- Material supplied
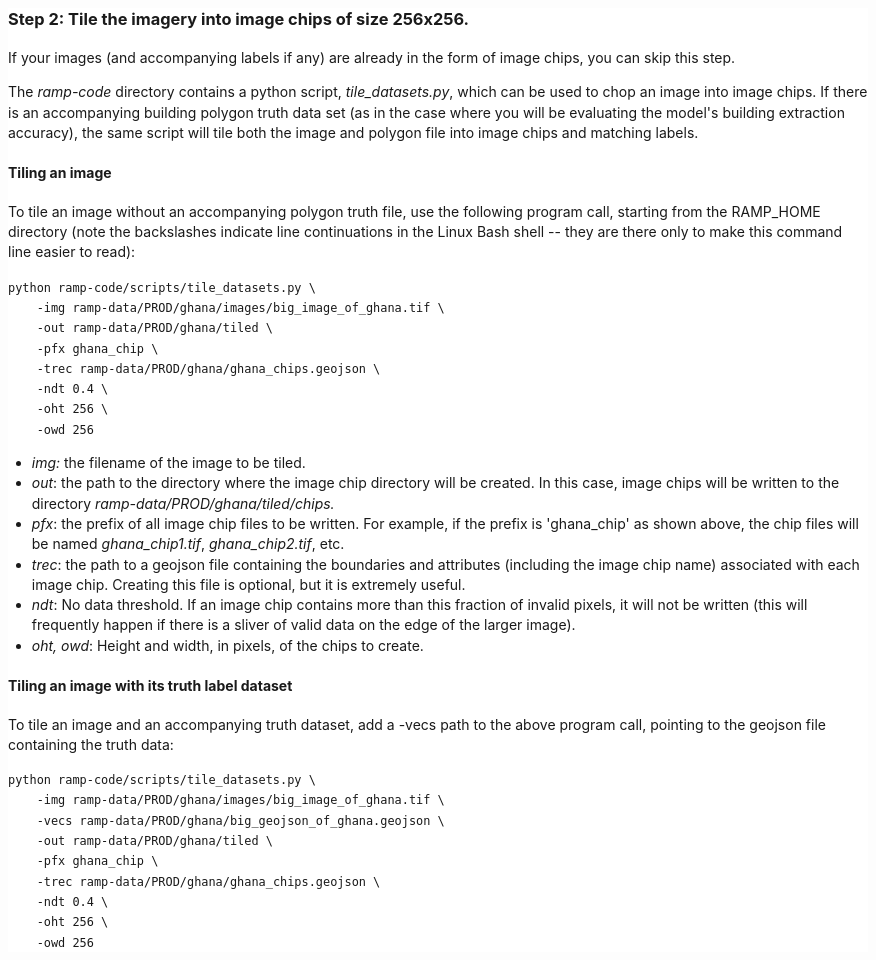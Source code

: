 ### Step 2: Tile the imagery into image chips of size 256x256.

If your images (and accompanying labels if any) are already in the form of image chips, you can skip this step.

The *ramp-code* directory contains a python script, *tile_datasets.py*, which can be used to chop an image into image chips. If there is an accompanying building polygon truth data set (as in the case where you will be evaluating the model's building extraction accuracy), the same script will tile both the image and polygon file into image chips and matching labels.

#### Tiling an image

To tile an image without an accompanying polygon truth file, use the following program call, starting from the RAMP_HOME directory (note the backslashes indicate line continuations in the Linux Bash shell -- they are there only to make this command line easier to read):

```
python ramp-code/scripts/tile_datasets.py \
	-img ramp-data/PROD/ghana/images/big_image_of_ghana.tif \
	-out ramp-data/PROD/ghana/tiled \
	-pfx ghana_chip \
	-trec ramp-data/PROD/ghana/ghana_chips.geojson \
	-ndt 0.4 \
	-oht 256 \
	-owd 256
```
- *img:* the filename of the image to be tiled.
- *out*: the path to the directory where the image chip directory will be created. In this case, image chips will be written to the directory *ramp-data/PROD/ghana/tiled/chips.*
- *pfx*: the prefix of all image chip files to be written. For example, if the prefix is 'ghana_chip' as shown above, the chip files will be named *ghana_chip1.tif*, *ghana_chip2.tif*, etc.
- *trec*: the path to a geojson file containing the boundaries and attributes (including the image chip name) associated with each image chip. Creating this file is optional, but it is extremely useful. 
- *ndt*: No data threshold. If an image chip contains more than this fraction of invalid pixels, it will not be written (this will frequently happen if there is a sliver of valid data on the edge of the larger image).
- *oht, owd*: Height and width, in pixels, of the chips to create.
 
#### Tiling an image with its truth label dataset

To tile an image and an accompanying truth dataset, add a -vecs path to the above program call, pointing to the geojson file containing the truth data:

```
python ramp-code/scripts/tile_datasets.py \
	-img ramp-data/PROD/ghana/images/big_image_of_ghana.tif \
	-vecs ramp-data/PROD/ghana/big_geojson_of_ghana.geojson \
	-out ramp-data/PROD/ghana/tiled \
	-pfx ghana_chip \
	-trec ramp-data/PROD/ghana/ghana_chips.geojson \
	-ndt 0.4 \
	-oht 256 \
	-owd 256
```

- Brief
Wherever a picture appears in the material above, skip it and copy the rest without change.

- Exercise output
Source code

: ### Step 2: Tile the imagery into image chips of size 256x256.

If your images (and accompanying labels if any) are already in the form of image chips, you can skip this step.

The *ramp-code* directory contains a python script, *tile_datasets.py*, which can be used to chop an image into image chips. If there is an accompanying building polygon truth data set (as in the case where you will be evaluating the model's building extraction accuracy), the same script will tile both the image and polygon file into image chips and matching labels.

#### Tiling an image

To tile an image without an accompanying polygon truth file, use the following program call, starting from the RAMP_HOME directory (note the backslashes indicate line continuations in the Linux Bash shell -- they are there only to make this command line easier to read):

```
python ramp-code/scripts/tile_datasets.py \
	-img ramp-data/PROD/ghana/images/big_image_of_ghana.tif \
	-out ramp-data/PROD/ghana/tiled \
	-pfx ghana_chip \
	-trec ramp-data/PROD/ghana/ghana_chips.geojson \
	-ndt 0.4 \
	-oht 256 \
	-owd 256
```
- *img:* the filename of the image to be tiled.
- *out*: the path to the directory where the image chip directory will be created. In this case, image chips will be written to the directory *ramp-data/PROD/ghana/tiled/chips.*
- *pfx*: the prefix of all image chip files to be written. For example, if the prefix is 'ghana_chip' as shown above, the chip files will be named *ghana_chip1.tif*, *ghana_chip2.tif*, etc.
- *trec*: the path to a geojson file containing the boundaries and attributes (including the image chip name) associated with each image chip. Creating this file is optional, but it is extremely useful. 
- *ndt*: No data threshold. If an image chip contains more than this fraction of invalid pixels, it will not be written (this will frequently happen if there is a sliver of valid data on the edge of the larger image).
- *oht, owd*: Height and width, in pixels, of the chips to create.
 
#### Tiling an image with its truth label dataset

To tile an image and an accompanying truth dataset, add a -vecs path to the above program call, pointing to the geojson file containing the truth data:

```
python ramp-code/scripts/tile_datasets.py \
	-img ramp-data/PROD/ghana/images/big_image_of_ghana.tif \
	-vecs ramp-data/PROD/ghana/big_geojson_of_ghana.geojson \
	-out ramp-data/PROD/ghana/tiled \
	-pfx ghana_chip \
	-trec ramp-data/PROD/ghana/ghana_chips.geojson \
	-ndt 0.4 \
	-oht 256 \
	-owd 256
```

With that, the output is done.